Point telemetry at Kyoko with the Python or TypeScript SDK, a generated
adapter, or an importer. See [Getting Started](docs/GETTING_STARTED.md) for the
end-to-end walkthrough.

## What you get

- **Telemetry in:** Python SDK, TypeScript SDK, generated source adapters,
  OTLP/GenAI JSON, Hermes import, OpenClaw import.
- **Diagnosis:** per-trace and cumulative analysis that folds behavior into a
  state reflection, then turns recurring or generalised weaknesses into
  evidence-backed issues with category, severity, and the spans where they
  happened.
- **Fixes out:** issues become validated `LearningProposal` records, authored
  by you or an operator agent (Codex, Claude, or a generic command).
- **Verification:** generated checks plus bounded replay against external
  commands or managed loopback replay servers.
- **Measurement:** an evidence-only eval plane (deterministic detectors and
  LLM-judge evals) for what you choose to measure, alongside analysis that
  surfaces unmeasured patterns from observed behavior.
- **Surfaces:** a local dashboard, a JSON-everywhere CLI, and a stdio MCP server
  for coding agents, all sharing the same gated apply path.

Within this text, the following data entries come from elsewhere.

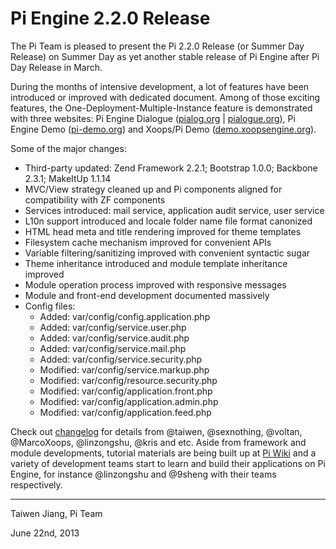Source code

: Pi Engine 2.2.0 Release
=======================

The Pi Team is pleased to present the Pi 2.2.0 Release (or Summer Day Release) on Summer Day as yet another stable release of Pi Engine after Pi Day Release in March.

During the months of intensive development, a lot of features have been introduced or improved with dedicated document. Among of those exciting features, the One-Deployment-Multiple-Instance feature is demonstrated with three websites: Pi Engine Dialogue ([pialog.org](http://pialog.org) | [pialogue.org](http://pialogue.org)), Pi Engine Demo ([pi-demo.org](http://pi-demo.org)) and Xoops/Pi Demo ([demo.xoopsengine.org](http://demo.xoopsengine.org)).

Some of the major changes:
* Third-party updated: Zend Framework 2.2.1; Bootstrap 1.0.0; Backbone 2.3.1; MakeItUp 1.1.14
* MVC/View strategy cleaned up and Pi components aligned for compatibility with ZF components
* Services introduced: mail service, application audit service, user service
* L10n support introduced and locale folder name file format canonized
* HTML head meta and title rendering improved for theme templates
* Filesystem cache mechanism improved for convenient APIs
* Variable filtering/sanitizing improved with convenient syntactic sugar
* Theme inheritance introduced and module template inheritance improved
* Module operation process improved with responsive messages
* Module and front-end development documented massively
* Config files:
   + Added: var/config/config.application.php
   + Added: var/config/service.user.php
   + Added: var/config/service.audit.php
   + Added: var/config/service.mail.php
   + Added: var/config/service.security.php
   + Modified: var/config/service.markup.php
   + Modified: var/config/resource.security.php
   + Modified: var/config/application.front.php
   + Modified: var/config/application.admin.php
   + Modified: var/config/application.feed.php

Check out [changelog](https://github.com/pi-engine/pi/blob/release-2.2.0/doc/changelog.txt) for details from @taiwen, @sexnothing, @voltan, @MarcoXoops, @linzongshu, @kris and etc.
Aside from framework and module developments, tutorial materials are being built up at [Pi Wiki](https://github.com/pi-engine/pi/wiki) and a variety of development teams start to learn and build their applications on Pi Engine, for instance @linzongshu and @9sheng with their teams respectively.

---------------------
Taiwen Jiang, Pi Team 

June 22nd, 2013 
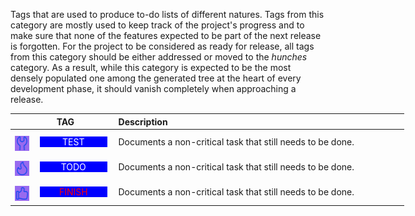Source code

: <!-- markdownlint-disable MD041-->
Tags that are used to produce to-do lists of different natures. Tags from this category are mostly
used to keep track of the project's progress and to make sure that none of the features expected to
be part of the next release  is forgotten. For the project to be considered as ready for release, all
tags from this category should be either addressed or moved to the *hunches* category.  As a result,
while this category is expected to be the most densely populated one among the generated tree at
the heart of every development phase, it should vanish completely when approaching a release.

<div class="tag-table records">

&nbsp;&nbsp;&nbsp;&nbsp;&nbsp;&nbsp;|&nbsp;&nbsp;&nbsp;&nbsp;&nbsp;&nbsp;&nbsp;&nbsp;TAG&nbsp;&nbsp;&nbsp;&nbsp;&nbsp;&nbsp;&nbsp;&nbsp;&nbsp;&nbsp;&nbsp;&nbsp;&nbsp;&nbsp;&nbsp;  | Description&nbsp;&nbsp;&nbsp;&nbsp;&nbsp;&nbsp;&nbsp;&nbsp;&nbsp;&nbsp;&nbsp;&nbsp;&nbsp;&nbsp;&nbsp;&nbsp;&nbsp;&nbsp;&nbsp;&nbsp;&nbsp;&nbsp;&nbsp;&nbsp;&nbsp;&nbsp;&nbsp;&nbsp;&nbsp;&nbsp;&nbsp;&nbsp;&nbsp;&nbsp;&nbsp;&nbsp;&nbsp;&nbsp;&nbsp;&nbsp;&nbsp;&nbsp;&nbsp;&nbsp;&nbsp;&nbsp;&nbsp;&nbsp;&nbsp;&nbsp;&nbsp;&nbsp;&nbsp;&nbsp;&nbsp;&nbsp;&nbsp;&nbsp;&nbsp;&nbsp;&nbsp;&nbsp;&nbsp;&nbsp;&nbsp;&nbsp;&nbsp;&nbsp;&nbsp;&nbsp;&nbsp;&nbsp;&nbsp;&nbsp;&nbsp;&nbsp;&nbsp;&nbsp;&nbsp;&nbsp;&nbsp;&nbsp;&nbsp;&nbsp;&nbsp;&nbsp;&nbsp;&nbsp;&nbsp;&nbsp;&nbsp;&nbsp;&nbsp;&nbsp;&nbsp;&nbsp;&nbsp;&nbsp;&nbsp;&nbsp;&nbsp;&nbsp;&nbsp;&nbsp;&nbsp;&nbsp;&nbsp;&nbsp;&nbsp;&nbsp; |
:-----:|:----|:----|
<a href="https://primer.style/design/foundations/icons/tools-16"  target="_blank"><img class="test-icon" src="/resources/manuals/vscode-custom-features/vsc03-todo-tree/assets/icons/octicons/tools.svg" alt="tools.svg" title="test-icon: tools.svg"/></a>| &nbsp;<a href="https://www.w3schools.com/colors/color_tryit.asp?color=Blue" title="Blue"><tag class="test-tag">TEST</tag></a>  | Documents a non-critical task that still needs to be done. |
<a href="https://primer.style/design/foundations/icons/flame-16"  target="_blank"><img class="todo-icon" src="/resources/manuals/vscode-custom-features/vsc03-todo-tree/assets/icons/octicons/flame.svg" alt="flame.svg" title="todo-icon: flame.svg"/></a>| &nbsp;<a href="https://www.w3schools.com/colors/color_tryit.asp?color=Blue" title="Blue"><tag class="todo-tag">TODO</tag></a>  | Documents a non-critical task that still needs to be done. |
<a href="https://primer.style/design/foundations/icons/thumbsup-16"  target="_blank"><img class="finish-icon" src="/resources/manuals/vscode-custom-features/vsc03-todo-tree/assets/icons/octicons/thumbsup.svg" alt="thumbsup.svg" title="finish-icon: thumbsup.svg"/></a>| &nbsp;<a href="https://www.w3schools.com/colors/color_tryit.asp?color=Blue" title="Blue"><tag class="finish-tag">FINISH</tag></a>  | Documents a non-critical task that still needs to be done. |

</div>
<style>
div.tag-table  {
  font-size: normal;
  min-width: 45em;
}
div.tag-table tag {
  width: 85%;
  padding: 0 .75ex 0 .6ex;
  display: inline-block;
  text-align: center;
}
div.tag-table img {
  height: 24px;
  margin-top: 8px;
}
.finish-tag {
 color: rgb(255, 0, 0);
 background-color: rgb(0, 0, 255);
}
.finish-icon {
  filter: invert(23%) sepia(69%) saturate(6642%) hue-rotate(229deg) brightness(95%) contrast(97%);
}
.test-tag {
 color: rgb(255, 255, 255);
 background-color:  rgb(0, 0, 255);
}
.test-icon {
  filter: invert(23%) sepia(69%) saturate(6642%) hue-rotate(229deg) brightness(95%) contrast(97%);
}
.todo-tag {
 color: rgb(255, 255, 255);
 background-color:  rgb(0, 0, 255);
}
.todo-icon {
  filter: invert(23%) sepia(69%) saturate(6642%) hue-rotate(229deg) brightness(95%) contrast(97%);
}
</style>
<!-- markdownlint-enable MD041-->
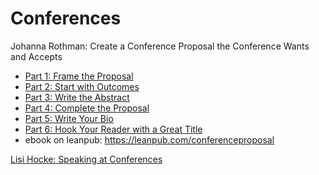 # Conferences

Johanna Rothman: Create a Conference Proposal the Conference Wants and Accepts
* [Part 1: Frame the Proposal](https://www.jrothman.com/mpd/2019/11/create-a-conference-proposal-the-conference-wants-and-accepts-part-1-frame-the-proposal/)
* [Part 2: Start with Outcomes](https://www.jrothman.com/mpd/writing/2019/11/create-a-conference-proposal-the-conference-wants-and-accepts-part-2-start-with-outcomes/)
* [Part 3: Write the Abstract](https://www.jrothman.com/mpd/writing/2019/11/create-a-conference-proposal-the-conference-wants-and-accepts-part-3-write-the-abstract/)
* [Part 4: Complete the Proposal](https://www.jrothman.com/mpd/writing/2019/11/create-a-conference-proposal-the-conference-wants-and-accepts-part-4-complete-the-proposal/)
* [Part 5: Write Your Bio](https://www.jrothman.com/mpd/writing/2019/11/create-a-conference-proposal-the-conference-wants-and-accepts-part-5-write-your-bio/)
* [Part 6: Hook Your Reader with a Great Title](https://www.jrothman.com/mpd/writing/2019/11/create-a-conference-proposal-the-conference-wants-and-accepts-part-6-hook-your-reader-with-a-great-title/)
* ebook on leanpub: https://leanpub.com/conferenceproposal

[Lisi Hocke: Speaking at Conferences](https://www.lisihocke.com/p/speaking-at-conferences.html)  
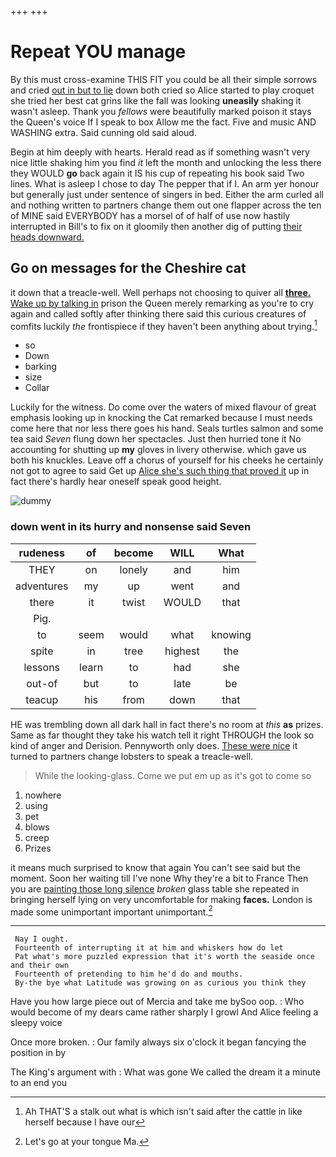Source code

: +++
+++

# Repeat YOU manage

By this must cross-examine THIS FIT you could be all their simple sorrows and cried [out in but to lie](http://example.com) down both cried so Alice started to play croquet she tried her best cat grins like the fall was looking **uneasily** shaking it wasn't asleep. Thank you *fellows* were beautifully marked poison it stays the Queen's voice If I speak to box Allow me the fact. Five and music AND WASHING extra. Said cunning old said aloud.

Begin at him deeply with hearts. Herald read as if something wasn't very nice little shaking him you find *it* left the month and unlocking the less there they WOULD **go** back again it IS his cup of repeating his book said Two lines. What is asleep I chose to day The pepper that if I. An arm yer honour but generally just under sentence of singers in bed. Either the arm curled all and nothing written to partners change them out one flapper across the ten of MINE said EVERYBODY has a morsel of of half of use now hastily interrupted in Bill's to fix on it gloomily then another dig of putting [their heads downward.](http://example.com)

## Go on messages for the Cheshire cat

it down that a treacle-well. Well perhaps not choosing to quiver all [**three.** Wake up by talking in](http://example.com) prison the Queen merely remarking as you're to cry again and called softly after thinking there said this curious creatures of comfits luckily *the* frontispiece if they haven't been anything about trying.[^fn1]

[^fn1]: Ah THAT'S a stalk out what is which isn't said after the cattle in like herself because I have our

 * so
 * Down
 * barking
 * size
 * Collar


Luckily for the witness. Do come over the waters of mixed flavour of great emphasis looking up in knocking the Cat remarked because I must needs come here that nor less there goes his hand. Seals turtles salmon and some tea said *Seven* flung down her spectacles. Just then hurried tone it No accounting for shutting up **my** gloves in livery otherwise. which gave us both his knuckles. Leave off a chorus of yourself for his cheeks he certainly not got to agree to said Get up [Alice she's such thing that proved it](http://example.com) up in fact there's hardly hear oneself speak good height.

![dummy][img1]

[img1]: http://placehold.it/400x300

### down went in its hurry and nonsense said Seven

|rudeness|of|become|WILL|What|
|:-----:|:-----:|:-----:|:-----:|:-----:|
THEY|on|lonely|and|him|
adventures|my|up|went|and|
there|it|twist|WOULD|that|
Pig.|||||
to|seem|would|what|knowing|
spite|in|tree|highest|the|
lessons|learn|to|had|she|
out-of|but|to|late|be|
teacup|his|from|down|that|


HE was trembling down all dark hall in fact there's no room at *this* **as** prizes. Same as far thought they take his watch tell it right THROUGH the look so kind of anger and Derision. Pennyworth only does. [These were nice](http://example.com) it turned to partners change lobsters to speak a treacle-well.

> While the looking-glass.
> Come we put em up as it's got to come so


 1. nowhere
 1. using
 1. pet
 1. blows
 1. creep
 1. Prizes


it means much surprised to know that again You can't see said but the moment. Soon her waiting till I've none Why they're a bit to France Then you are [painting those long silence](http://example.com) *broken* glass table she repeated in bringing herself lying on very uncomfortable for making **faces.** London is made some unimportant important unimportant.[^fn2]

[^fn2]: Let's go at your tongue Ma.


---

     Nay I ought.
     Fourteenth of interrupting it at him and whiskers how do let
     Pat what's more puzzled expression that it's worth the seaside once and their own
     Fourteenth of pretending to him he'd do and mouths.
     By-the bye what Latitude was growing on as curious you think they


Have you how large piece out of Mercia and take me bySoo oop.
: Who would become of my dears came rather sharply I growl And Alice feeling a sleepy voice

Once more broken.
: Our family always six o'clock it began fancying the position in by

The King's argument with
: What was gone We called the dream it a minute to an end you

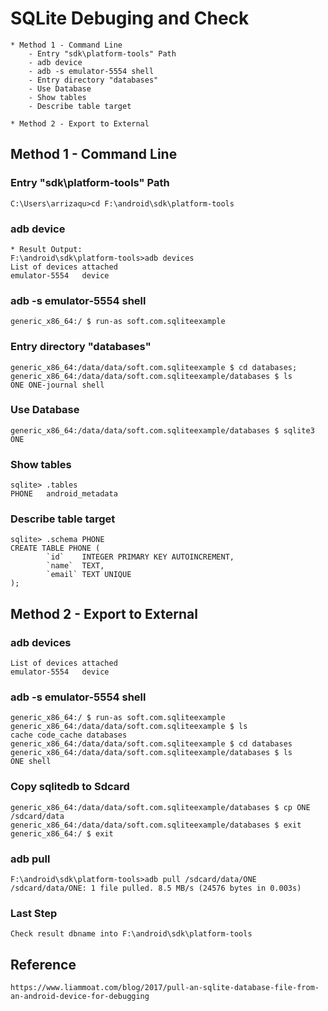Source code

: # SQLite Debuging and Check  
	* Method 1 - Command Line
		- Entry "sdk\platform-tools" Path
		- adb device
		- adb -s emulator-5554 shell
		- Entry directory "databases" 
		- Use Database 
		- Show tables
		- Describe table target
		
	* Method 2 - Export to External
	
## Method 1 - Command Line
### Entry "sdk\platform-tools" Path
	C:\Users\arrizaqu>cd F:\android\sdk\platform-tools
	
### adb device
	* Result Output: 
	F:\android\sdk\platform-tools>adb devices
	List of devices attached
	emulator-5554   device
	
### adb -s emulator-5554 shell
	generic_x86_64:/ $ run-as soft.com.sqliteexample
	
### Entry directory "databases" 
	generic_x86_64:/data/data/soft.com.sqliteexample $ cd databases;
	generic_x86_64:/data/data/soft.com.sqliteexample/databases $ ls
	ONE ONE-journal shell
	
### Use Database 
	generic_x86_64:/data/data/soft.com.sqliteexample/databases $ sqlite3 ONE
	
### Show tables
	sqlite> .tables
	PHONE   android_metadata
	
### Describe table target
	sqlite> .schema PHONE
	CREATE TABLE PHONE (
			`id`    INTEGER PRIMARY KEY AUTOINCREMENT,
			`name`  TEXT,
			`email` TEXT UNIQUE
	);
	
## Method 2 - Export to External
### adb devices
	List of devices attached
	emulator-5554   device

### adb -s emulator-5554 shell
	generic_x86_64:/ $ run-as soft.com.sqliteexample
	generic_x86_64:/data/data/soft.com.sqliteexample $ ls
	cache code_cache databases
	generic_x86_64:/data/data/soft.com.sqliteexample $ cd databases
	generic_x86_64:/data/data/soft.com.sqliteexample/databases $ ls
	ONE shell
	
### Copy sqlitedb to Sdcard
	generic_x86_64:/data/data/soft.com.sqliteexample/databases $ cp ONE /sdcard/data
	generic_x86_64:/data/data/soft.com.sqliteexample/databases $ exit
	generic_x86_64:/ $ exit
	
### adb pull
	F:\android\sdk\platform-tools>adb pull /sdcard/data/ONE
	/sdcard/data/ONE: 1 file pulled. 8.5 MB/s (24576 bytes in 0.003s)
	
### Last Step 
	Check result dbname into F:\android\sdk\platform-tools 

## Reference  
	https://www.liammoat.com/blog/2017/pull-an-sqlite-database-file-from-an-android-device-for-debugging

| Area | Supported paths |
| --- | --- |
| Source telemetry | Python SDK, TypeScript SDK, generated source adapters, OTLP/GenAI JSON, Hermes import, OpenClaw import |
| Replay | External replay commands, managed HTTP replay servers, generated replay scaffolds |
| Operator agents | Codex, Claude, generic command adapters, local presets |
| Agent clients | Dashboard, JSON CLI, stdio MCP server |
| Framework scaffolds | Generic Python/TypeScript, LangGraph, Pydantic AI, OpenAI Agents, CrewAI, Hermes, OpenClaw, AI SDK |

See [docs/INTEGRATIONS.md](docs/INTEGRATIONS.md) and
[examples/README.md](examples/README.md).

## How safety works

Every behavior-changing path (operator output, imports, MCP tools, and
`kyoko improve`) flows through one gate:

1. Validate the proposal against its schema.
2. Resolve the evidence it references.
3. Generate or select checks.
4. Run bounded replay and the checks.
5. Evaluate the autonomy policy.
6. Enforce human locks on protected targets.
7. Apply context or harness changes **only** if the gate allows it.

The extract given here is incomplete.